** Work required **
Please return all lines from the records below that include the string "贴合需求".

** Information provided **
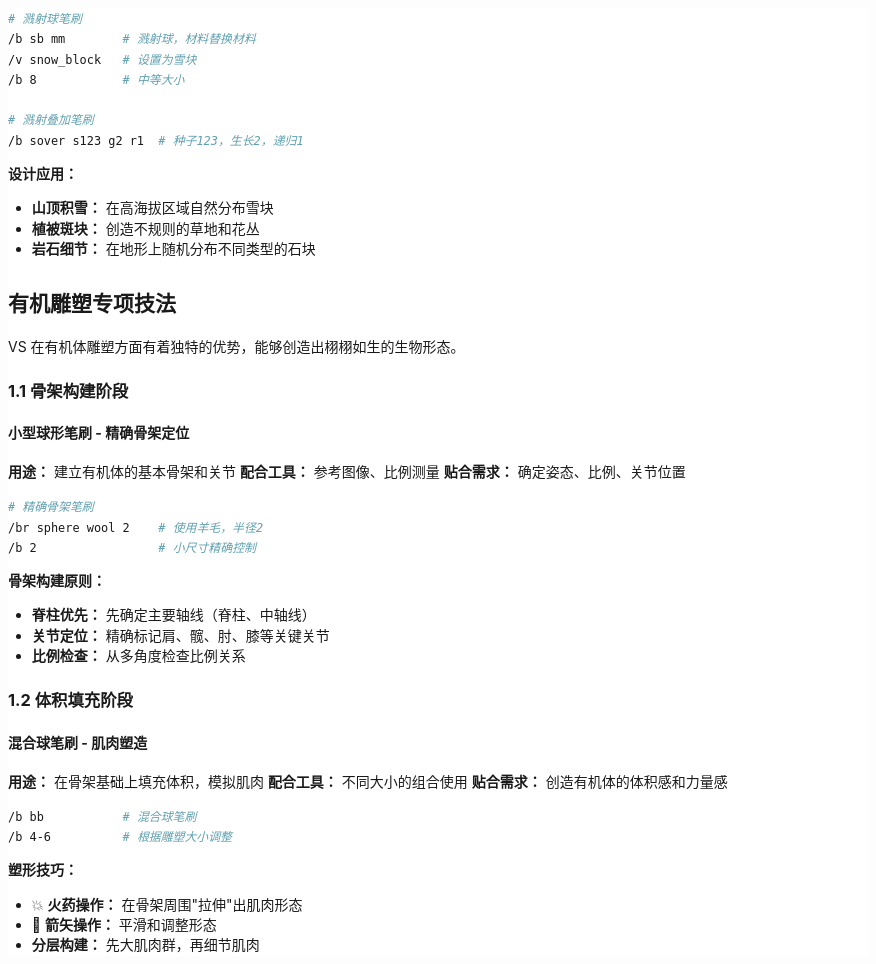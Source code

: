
 ```bash
# 溅射球笔刷
/b sb mm        # 溅射球，材料替换材料
/v snow_block   # 设置为雪块
/b 8            # 中等大小

# 溅射叠加笔刷
/b sover s123 g2 r1  # 种子123，生长2，递归1
```

**设计应用：**
- **山顶积雪：** 在高海拔区域自然分布雪块
- **植被斑块：** 创造不规则的草地和花丛
- **岩石细节：** 在地形上随机分布不同类型的石块

## **有机雕塑专项技法**

VS 在有机体雕塑方面有着独特的优势，能够创造出栩栩如生的生物形态。

### **1.1 骨架构建阶段**

#### **小型球形笔刷 - 精确骨架定位**
**用途：** 建立有机体的基本骨架和关节
**配合工具：** 参考图像、比例测量
**贴合需求：** 确定姿态、比例、关节位置

```bash
# 精确骨架笔刷
/br sphere wool 2    # 使用羊毛，半径2
/b 2                 # 小尺寸精确控制
```

**骨架构建原则：**
- **脊柱优先：** 先确定主要轴线（脊柱、中轴线）
- **关节定位：** 精确标记肩、髋、肘、膝等关键关节
- **比例检查：** 从多角度检查比例关系

### **1.2 体积填充阶段**

#### **混合球笔刷 - 肌肉塑造**
**用途：** 在骨架基础上填充体积，模拟肌肉
**配合工具：** 不同大小的组合使用
**贴合需求：** 创造有机体的体积感和力量感

```bash
/b bb           # 混合球笔刷
/b 4-6          # 根据雕塑大小调整
```

**塑形技巧：**
- 💥 **火药操作：** 在骨架周围"拉伸"出肌肉形态
- 🏹 **箭矢操作：** 平滑和调整形态
- **分层构建：** 先大肌肉群，再细节肌肉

** Answer for this exercise **
**贴合需求：** 确定姿态、比例、关节位置
**贴合需求：** 创造有机体的体积感和力量感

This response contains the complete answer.